I then attended another talk on Java 8 concurrency giving by Martijn Verburg and Ben Evans advocating the use of Java concurrency library rather than relying on outdated constructs such as using synchronized. They also gave an on why parallelism will become more important in the upcoming years.
Changing tack for a few sessions, I then attend Ted Neward NoSQL session. This was a talk on what NoSQL actually meant as there's a lot of ambiguity in the community on this fundamental point. He then compared some of the common NoSQL variants such as db40, Cassandra, MongoDB and the typical situations where they could be used, a point sometimes missed. Use the right tool for the right job. Ted Neward is a great communicator and the session was enlightening in all respects.

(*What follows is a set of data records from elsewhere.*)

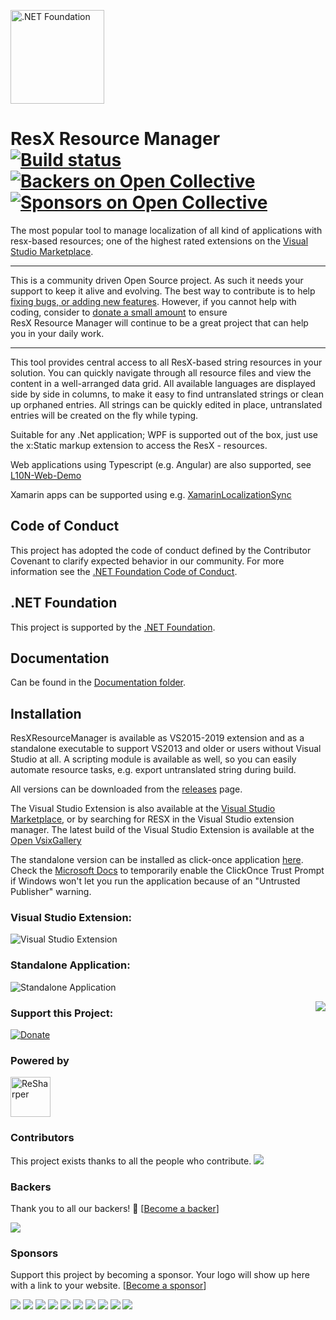 [<img src="https://raw.githubusercontent.com/dotnet-foundation/swag/master/logo/dotnetfoundation_v4_small.png" alt=".NET Foundation" width=150>](https://dotnetfoundation.org)

# ResX Resource Manager [![Build status](https://dev.azure.com/tom-englert/Open%20Source/_apis/build/status/ResXManager)](https://dev.azure.com/tom-englert/Open%20Source/_build/latest?definitionId=7) [![Backers on Open Collective](https://opencollective.com/ResXResourceManager/backers/badge.svg)](#backers)  [![Sponsors on Open Collective](https://opencollective.com/ResXResourceManager/sponsors/badge.svg)](#sponsors) 

The most popular tool to manage localization of all kind of applications with resx-based resources; one of the highest rated extensions on the [Visual Studio Marketplace](https://marketplace.visualstudio.com/items?itemName=TomEnglert.ResXManager).

---

This is a community driven Open Source project. 
As such it needs your support to keep it alive and evolving. 
The best way to contribute is to help [fixing bugs, or adding new features](https://github.com/tom-englert/ResXResourceManager/issues).
However, if you cannot help with coding, consider to [donate a small amount](Documentation/Topics/Donate.md) to ensure <span>ResX&nbsp;Resource&nbsp;Manager</span> will continue to be a great project that can help you in your daily work.

---

This tool provides central access to all ResX-based string resources in your solution. You can quickly navigate through all resource files and view the content in a well-arranged data grid.
All available languages are displayed side by side in columns, to make it easy to find untranslated strings or clean up orphaned entries. All strings can be quickly edited in place, untranslated entries will be created on the fly while typing.

Suitable for any .Net application; WPF is supported out of the box, just use the x:Static markup extension to access the ResX - resources.

Web applications using Typescript (e.g. Angular) are also supported, see [L10N-Web-Demo](https://github.com/tom-englert/L10N-Web-Demo)

Xamarin apps can be supported using e.g. [XamarinLocalizationSync](https://github.com/maruhe/XamarinLocalizationSync)

## Code of Conduct
This project has adopted the code of conduct defined by the Contributor Covenant to clarify expected behavior in our community.
For more information see the [.NET Foundation Code of Conduct](https://dotnetfoundation.org/code-of-conduct).

## .NET Foundation
This project is supported by the [.NET Foundation](https://dotnetfoundation.org).

## Documentation
Can be found in the [Documentation folder](Documentation/Readme.md).

## Installation
ResXResourceManager is available as VS2015-2019 extension and as a standalone executable to support VS2013 and older or users without Visual Studio at all.
A scripting module is available as well, so you can easily automate resource tasks, e.g. export untranslated string during build.

All versions can be downloaded from the [releases](../../releases) page.

The Visual Studio Extension is also available at the [Visual Studio Marketplace](https://marketplace.visualstudio.com/items?itemName=TomEnglert.ResXManager), or by searching for RESX in the Visual Studio extension manager.
The latest build of the Visual Studio Extension is available at the [Open VsixGallery](http://vsixgallery.com/extension/43b35fe0-1f30-48de-887a-68256474202a)

The standalone version can be installed as click-once application [here](https://clickonce-tom-englert.azurewebsites.net/ResXResourceManager/ResXManager.application).
Check the [Microsoft Docs](https://docs.microsoft.com/en-us/visualstudio/deployment/how-to-configure-the-clickonce-trust-prompt-behavior?view=vs-2015&redirectedfrom=MSDN#to-enable-the-clickonce-trust-prompt-by-using-the-registry-editor) to temporarily enable the ClickOnce Trust Prompt if Windows won't let you run the application because of an "Untrusted Publisher" warning. 

### Visual Studio Extension:
![Visual Studio Extension](Assets/VisualStudioMainScreen.png)

### Standalone Application:
![Standalone Application](Assets/StandaloneMainScreen.png)

<img style="float: right;" src="Assets/VS2017%20Launch%20Partner%20Logo%20Small.png">

### Support this Project: 

<a href="https://www.paypal.com/cgi-bin/webscr?cmd=_s-xclick&hosted_button_id=TQQR8AKGNHELQ"><img title="Donate" src="https://www.paypalobjects.com/en_US/i/btn/btn_donate_SM.gif" alt="Donate" /></a>

### Powered by 

<a href="http://www.jetbrains.com/resharper/"><img src="http://www.tom-englert.de/Images/icon_ReSharper.png" alt="ReSharper" width="64" height="64" /></a>

### Contributors

This project exists thanks to all the people who contribute. <img src="https://opencollective.com/ResXResourceManager/contributors.svg?width=890&button=false" />


### Backers

Thank you to all our backers! 🙏 [[Become a backer](https://opencollective.com/ResXResourceManager#backer)]

<a href="https://opencollective.com/ResXResourceManager#backers" target="_blank"><img src="https://opencollective.com/ResXResourceManager/backers.svg?width=890"></a>


### Sponsors

Support this project by becoming a sponsor. Your logo will show up here with a link to your website. [[Become a sponsor](https://opencollective.com/ResXResourceManager#sponsor)]

<a href="https://opencollective.com/ResXResourceManager/sponsor/0/website" target="_blank"><img src="https://opencollective.com/ResXResourceManager/sponsor/0/avatar.svg"></a>
<a href="https://opencollective.com/ResXResourceManager/sponsor/1/website" target="_blank"><img src="https://opencollective.com/ResXResourceManager/sponsor/1/avatar.svg"></a>
<a href="https://opencollective.com/ResXResourceManager/sponsor/2/website" target="_blank"><img src="https://opencollective.com/ResXResourceManager/sponsor/2/avatar.svg"></a>
<a href="https://opencollective.com/ResXResourceManager/sponsor/3/website" target="_blank"><img src="https://opencollective.com/ResXResourceManager/sponsor/3/avatar.svg"></a>
<a href="https://opencollective.com/ResXResourceManager/sponsor/4/website" target="_blank"><img src="https://opencollective.com/ResXResourceManager/sponsor/4/avatar.svg"></a>
<a href="https://opencollective.com/ResXResourceManager/sponsor/5/website" target="_blank"><img src="https://opencollective.com/ResXResourceManager/sponsor/5/avatar.svg"></a>
<a href="https://opencollective.com/ResXResourceManager/sponsor/6/website" target="_blank"><img src="https://opencollective.com/ResXResourceManager/sponsor/6/avatar.svg"></a>
<a href="https://opencollective.com/ResXResourceManager/sponsor/7/website" target="_blank"><img src="https://opencollective.com/ResXResourceManager/sponsor/7/avatar.svg"></a>
<a href="https://opencollective.com/ResXResourceManager/sponsor/8/website" target="_blank"><img src="https://opencollective.com/ResXResourceManager/sponsor/8/avatar.svg"></a>
<a href="https://opencollective.com/ResXResourceManager/sponsor/9/website" target="_blank"><img src="https://opencollective.com/ResXResourceManager/sponsor/9/avatar.svg"></a>


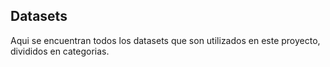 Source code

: ## Datasets

Aqui se encuentran todos los datasets que son utilizados en este proyecto, divididos en categorias.
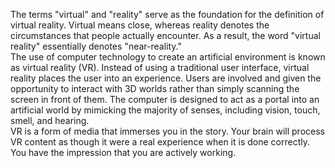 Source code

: The terms "virtual" and "reality" serve as the foundation for the definition of virtual reality. Virtual means close, whereas reality denotes the circumstances that people actually encounter. As a result, the word "virtual reality" essentially denotes "near-reality." <br>
The use of computer technology to create an artificial environment is known as virtual reality (VR). Instead of using a traditional user interface, virtual reality places the user into an experience. Users are involved and given the opportunity to interact with 3D worlds rather than simply scanning the screen in front of them.  The computer is designed to act as a portal into an artificial world by mimicking the majority of senses, including vision, touch, smell, and hearing.<br>
VR is a form of media that immerses you in the story. Your brain will process VR content as though it were a real experience when it is done correctly. You have the impression that you are actively working.
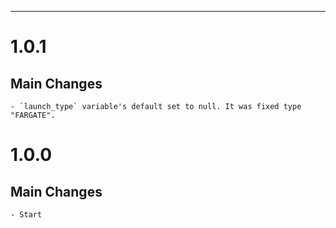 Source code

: ---
# 1.0.1
## Main Changes
    - `launch_type` variable's default set to null. It was fixed type "FARGATE". 

# 1.0.0
## Main Changes
    - Start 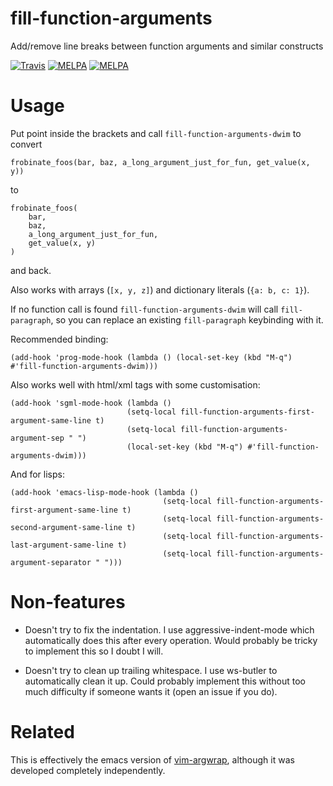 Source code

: # fill-function-arguments
Add/remove line breaks between function arguments and similar constructs

[![Travis](https://travis-ci.org/davidshepherd7/fill-function-arguments.svg?branch=master)](https://travis-ci.org/davidshepherd7/fill-function-arguments) [![MELPA](https://melpa.org/packages/fill-function-arguments-badge.svg)](https://melpa.org/#/fill-function-arguments) [![MELPA](http://melpa-stable.milkbox.net/packages/fill-function-arguments-badge.svg)](http://melpa-stable.milkbox.net/#/fill-function-arguments)

# Usage

Put point inside the brackets and call `fill-function-arguments-dwim` to convert

    frobinate_foos(bar, baz, a_long_argument_just_for_fun, get_value(x, y))

to
    
    frobinate_foos(
        bar,
        baz,
        a_long_argument_just_for_fun,
        get_value(x, y)
    )
    
and back.

Also works with arrays (`[x, y, z]`) and dictionary literals (`{a: b, c: 1}`).

If no function call is found `fill-function-arguments-dwim` will call `fill-paragraph`, 
so you can replace an existing `fill-paragraph` keybinding with it.

Recommended binding:

    (add-hook 'prog-mode-hook (lambda () (local-set-key (kbd "M-q") #'fill-function-arguments-dwim)))


Also works well with html/xml tags with some customisation:

    (add-hook 'sgml-mode-hook (lambda ()
                              (setq-local fill-function-arguments-first-argument-same-line t)
                              (setq-local fill-function-arguments-argument-sep " ")
                              (local-set-key (kbd "M-q") #'fill-function-arguments-dwim)))

And for lisps:

    (add-hook 'emacs-lisp-mode-hook (lambda ()
                                      (setq-local fill-function-arguments-first-argument-same-line t)
                                      (setq-local fill-function-arguments-second-argument-same-line t)
                                      (setq-local fill-function-arguments-last-argument-same-line t)
                                      (setq-local fill-function-arguments-argument-separator " ")))


# Non-features

* Doesn't try to fix the indentation. I use aggressive-indent-mode which
  automatically does this after every operation. Would probably be tricky to
  implement this so I doubt I will.

* Doesn't try to clean up trailing whitespace. I use ws-butler to automatically
  clean it up. Could probably implement this without too much difficulty if
  someone wants it (open an issue if you do).


# Related

This is effectively the emacs version of
[vim-argwrap](https://github.com/FooSoft/vim-argwrap), although it was developed
completely independently.
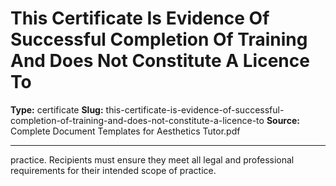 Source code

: # This Certificate Is Evidence Of Successful Completion Of Training And Does Not Constitute A Licence To

**Type:** certificate
**Slug:** this-certificate-is-evidence-of-successful-completion-of-training-and-does-not-constitute-a-licence-to
**Source:** Complete Document Templates for Aesthetics Tutor.pdf

---

practice. Recipients must ensure they meet all legal and professional requirements for their intended scope
of practice. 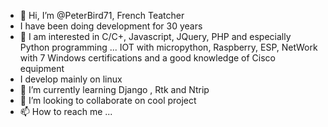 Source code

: - 👋 Hi, I’m @PeterBird71, French Teatcher
- I have been doing development for 30 years
- 👀 I am interested in C/C+, Javascript, JQuery, PHP and especially Python programming
... IOT with micropython, Raspberry, ESP, NetWork with 7 Windows certifications and a good knowledge of Cisco equipment
- I develop mainly on linux
- 🌱 I’m currently learning Django , Rtk and Ntrip
- 💞️ I’m looking to collaborate on cool project
- 📫 How to reach me ...

<!---
PeterBird71/PeterBird71 is a ✨ special ✨ repository because its `README.md` (this file) appears on your GitHub profile.
You can click the Preview link to take a look at your changes.
--->
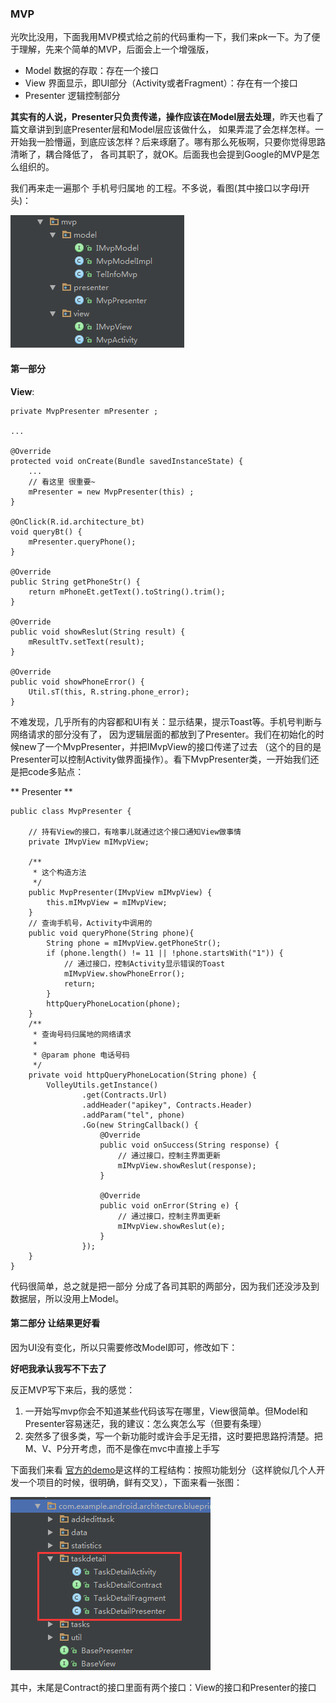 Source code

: <h3 id=mvp> MVP </h3>

光吹比没用，下面我用MVP模式给之前的代码重构一下，我们来pk一下。为了便于理解，先来个简单的MVP，后面会上一个增强版，

- Model 数据的存取：存在一个接口
- View 界面显示，即UI部分（Activity或者Fragment）：存在有一个接口
- Presenter 逻辑控制部分

**其实有的人说，Presenter只负责传递，操作应该在Model层去处理**，昨天也看了篇文章讲到到底Presenter层和Model层应该做什么，
如果弄混了会怎样怎样。一开始我一脸懵逼，到底应该怎样？后来琢磨了。哪有那么死板啊，只要你觉得思路清晰了，耦合降低了，
各司其职了，就OK。后面我也会提到Google的MVP是怎么组织的。

我们再来走一遍那个 手机号归属地 的工程。不多说，看图(其中接口以字母I开头)：

![mvp_mine](https://raw.githubusercontent.com/mBigFlower/ArchitectureLearning/master/img/mvp_mine.png)

#### 第一部分

**View**:

    private MvpPresenter mPresenter ;

    ...

    @Override
    protected void onCreate(Bundle savedInstanceState) {
        ...
        // 看这里 很重要~
        mPresenter = new MvpPresenter(this) ;
    }

    @OnClick(R.id.architecture_bt)
    void queryBt() {
        mPresenter.queryPhone();
    }

    @Override
    public String getPhoneStr() {
        return mPhoneEt.getText().toString().trim();
    }

    @Override
    public void showReslut(String result) {
        mResultTv.setText(result);
    }

    @Override
    public void showPhoneError() {
        Util.sT(this, R.string.phone_error);
    }

不难发现，几乎所有的内容都和UI有关：显示结果，提示Toast等。手机号判断与网络请求的部分没有了，
因为逻辑层面的都放到了Presenter。我们在初始化的时候new了一个MvpPresenter，并把IMvpView的接口传递了过去
（这个的目的是Presenter可以控制Activity做界面操作）。看下MvpPresenter类，一开始我们还是把code多贴点：

** Presenter **

    public class MvpPresenter {

        // 持有View的接口，有啥事儿就通过这个接口通知View做事情
        private IMvpView mIMvpView;

        /**
         * 这个构造方法
         */
        public MvpPresenter(IMvpView mIMvpView) {
            this.mIMvpView = mIMvpView;
        }
        // 查询手机号，Activity中调用的
        public void queryPhone(String phone){
            String phone = mIMvpView.getPhoneStr();
            if (phone.length() != 11 || !phone.startsWith("1")) {
                // 通过接口，控制Activity显示错误的Toast
                mIMvpView.showPhoneError();
                return;
            }
            httpQueryPhoneLocation(phone);
        }
        /**
         * 查询号码归属地的网络请求
         *
         * @param phone 电话号码
         */
        private void httpQueryPhoneLocation(String phone) {
            VolleyUtils.getInstance()
                    .get(Contracts.Url)
                    .addHeader("apikey", Contracts.Header)
                    .addParam("tel", phone)
                    .Go(new StringCallback() {
                        @Override
                        public void onSuccess(String response) {
                            // 通过接口，控制主界面更新
                            mIMvpView.showReslut(response);
                        }

                        @Override
                        public void onError(String e) {
                            // 通过接口，控制主界面更新
                            mIMvpView.showReslut(e);
                        }
                    });
        }
    }

代码很简单，总之就是把一部分 分成了各司其职的两部分，因为我们还没涉及到数据层，所以没用上Model。

#### 第二部分 让结果更好看

因为UI没有变化，所以只需要修改Model即可，修改如下：

**好吧我承认我写不下去了**

反正MVP写下来后，我的感觉：

1. 一开始写mvp你会不知道某些代码该写在哪里，View很简单。但Model和Presenter容易迷茫，我的建议：怎么爽怎么写（但要有条理）
2. 突然多了很多类，写一个新功能时或许会手足无措，这时要把思路捋清楚。把M、V、P分开考虑，而不是像在mvc中直接上手写




下面我们来看 [官方的demo]()是这样的工程结构：按照功能划分（这样貌似几个人开发一个项目的时候，很明确，鲜有交叉），下面来看一张图：

![](https://raw.githubusercontent.com/mBigFlower/ArchitectureLearning/master/img/mvp_google.png)

其中，末尾是Contract的接口里面有两个接口：View的接口和Presenter的接口
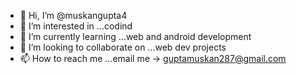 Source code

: - 👋 Hi, I’m @muskangupta4
- 👀 I’m interested in ...codind
- 🌱 I’m currently learning ...web and android development
- 💞️ I’m looking to collaborate on ...web dev projects
- 📫 How to reach me ...email me -> guptamuskan287@gmail.com


<!---
muskangupta4/muskangupta4 is a ✨ special ✨ repository because its `README.md` (this file) appears on your GitHub profile.
You can click the Preview link to take a look at your changes.
--->
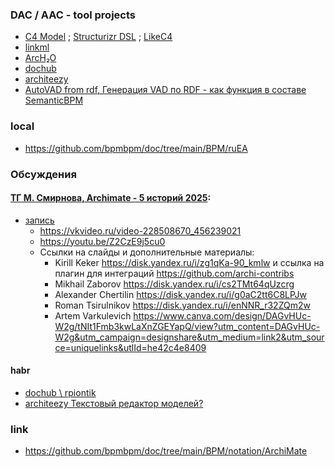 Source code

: ### DAC / AAC - tool projects
- [C4 Model](https://c4model.com/) ; [Structurizr DSL](https://github.com/structurizr/dsl) ; [LikeC4](https://github.com/likec4/likec4)
- [linkml](https://linkml.io/)
- [ArcH₂O](https://hd-tech.ru/ru/product/5) 
- [dochub](https://dochub.info/main)
- [architeezy](https://architeezy.com/metamodel/vad/dev/sample)
- [AutoVAD from rdf, Генерация VAD по RDF - как функция в составе SemanticBPM](https://github.com/bpmbpm/SemanticBPM/tree/main)

### local
- https://github.com/bpmbpm/doc/tree/main/BPM/ruEA
  
### Обсуждения
#### [ТГ М. Смирнова, Archimate - 5 историй 2025](https://t.me/s/it_arch):
- [запись](https://t.me/it_arch/1729)
    - https://vkvideo.ru/video-228508670_456239021
    - https://youtu.be/Z2CzE9j5cu0
  - Ссылки на слайды и дополнительные материалы:
    - Kirill Keker https://disk.yandex.ru/i/zg1qKa-90_kmlw и ссылка на плагин для интеграций https://github.com/archi-contribs
    - ‎Mikhail Zaborov https://disk.yandex.ru/i/cs2TMt64qUzcrg
    - Alexander Chertilin https://disk.yandex.ru/i/g0aC2tt6C8LPJw
    - ‎Roman Tsirulnikov https://disk.yandex.ru/i/enNNR_r32ZQm2w
    - Artem Varkulevich https://www.canva.com/design/DAGvHUc-W2g/tNIt1Fmb3kwLaXnZGEYapQ/view?utm_content=DAGvHUc-W2g&utm_campaign=designshare&utm_medium=link2&utm_source=uniquelinks&utlId=he42c4e8409

#### habr
- [dochub \ rpiontik](https://habr.com/ru/users/rpiontik/articles/)
- [architeezy Текстовый редактор моделей?](https://habr.com/ru/companies/architeezy/articles/938340/)

### link
- https://github.com/bpmbpm/doc/tree/main/BPM/notation/ArchiMate

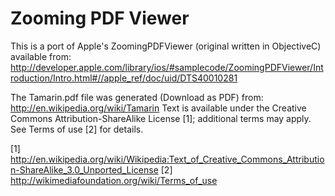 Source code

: Zooming PDF Viewer
==================

This is a port of Apple's ZoomingPDFViewer (original written in ObjectiveC) available from:
http://developer.apple.com/library/ios/#samplecode/ZoomingPDFViewer/Introduction/Intro.html#//apple_ref/doc/uid/DTS40010281

The Tamarin.pdf file was generated (Download as PDF) from:
http://en.wikipedia.org/wiki/Tamarin
Text is available under the Creative Commons Attribution-ShareAlike License [1]; additional terms may apply. See Terms of use [2] for details.

[1] http://en.wikipedia.org/wiki/Wikipedia:Text_of_Creative_Commons_Attribution-ShareAlike_3.0_Unported_License
[2] http://wikimediafoundation.org/wiki/Terms_of_use
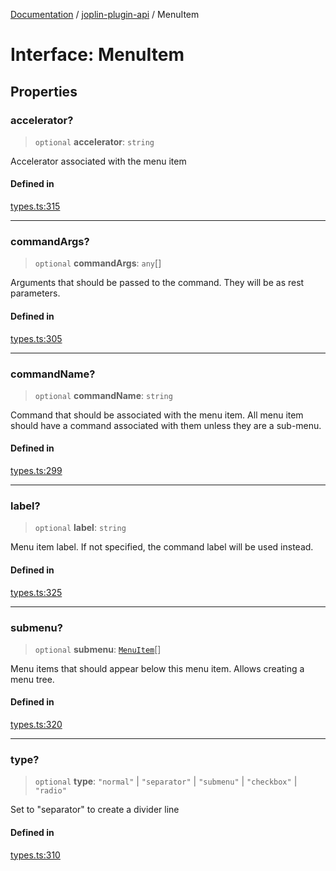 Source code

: [Documentation](../../packages.md) / [joplin-plugin-api](../index.md) / MenuItem

# Interface: MenuItem

## Properties

### accelerator?

> `optional` **accelerator**: `string`

Accelerator associated with the menu item

#### Defined in

[types.ts:315](https://github.com/rxliuli/joplin-utils/blob/2bc4cdf0126f9cf3a3dcc1c3f49a6f42208c3387/packages/joplin-plugin-api/src/types.ts#L315)

---

### commandArgs?

> `optional` **commandArgs**: `any`[]

Arguments that should be passed to the command. They will be as rest
parameters.

#### Defined in

[types.ts:305](https://github.com/rxliuli/joplin-utils/blob/2bc4cdf0126f9cf3a3dcc1c3f49a6f42208c3387/packages/joplin-plugin-api/src/types.ts#L305)

---

### commandName?

> `optional` **commandName**: `string`

Command that should be associated with the menu item. All menu item should
have a command associated with them unless they are a sub-menu.

#### Defined in

[types.ts:299](https://github.com/rxliuli/joplin-utils/blob/2bc4cdf0126f9cf3a3dcc1c3f49a6f42208c3387/packages/joplin-plugin-api/src/types.ts#L299)

---

### label?

> `optional` **label**: `string`

Menu item label. If not specified, the command label will be used instead.

#### Defined in

[types.ts:325](https://github.com/rxliuli/joplin-utils/blob/2bc4cdf0126f9cf3a3dcc1c3f49a6f42208c3387/packages/joplin-plugin-api/src/types.ts#L325)

---

### submenu?

> `optional` **submenu**: [`MenuItem`](MenuItem.md)[]

Menu items that should appear below this menu item. Allows creating a menu tree.

#### Defined in

[types.ts:320](https://github.com/rxliuli/joplin-utils/blob/2bc4cdf0126f9cf3a3dcc1c3f49a6f42208c3387/packages/joplin-plugin-api/src/types.ts#L320)

---

### type?

> `optional` **type**: `"normal"` \| `"separator"` \| `"submenu"` \| `"checkbox"` \| `"radio"`

Set to "separator" to create a divider line

#### Defined in

[types.ts:310](https://github.com/rxliuli/joplin-utils/blob/2bc4cdf0126f9cf3a3dcc1c3f49a6f42208c3387/packages/joplin-plugin-api/src/types.ts#L310)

The final session of the day was given by LMAX on their Disruptor Pattern. This was very interesting in many ways, as it seemed to go against the grain of previous sessions on concurrency. LMAX is a financial exchange so latency throughout their system is extremely critical. Through empirical evidence they demonstrated that accepted approaches to concurrency were non-performant due to the overhead of dealing with the JVM and JMM. This was especially interesting as being a Java programmer we're shielded from the low level details of the architecture your program is running on and assume that we need not worry about it too much as it's the JVM problem not mine. This is no longer the case. We know have to be increasingly wary of latencies between the processor, the L1, L2 caches etc and the main memory, as well as the JIT assembly code, a mechanical sympathy if you will. Their innovative solution rests on using a lock free ring buffer (the fundamental data structure at the heart of the Disruptor) rather than using the traditional work queue/thread approaches. I've not really given the Disruptor pattern the attention it deserves, as it really is a sea change in how applications could be architectured both from a business logic and data point of view. I will definitely be doing some investigation on this topic. There is a great introduction to this given by Martin Fowler and it's also advantageous that the Disruptor is an open source project.
Sadly though there were at least 10 other sessions I would like to have been at. I would have loved to followed Ian Robinson's session on Neo4J as well as attended some of some of the cloud offerings (some former colleagues of mine from Cloudsoft were presenting) but alas the timetable didn't allow me the opportunity. All in all, a feature packed 3 days which ended far too quickly. It's great to meet a lot of kindred spritis who were as passionate about technology as I am. I'm already looking forward to JAX 2012 :).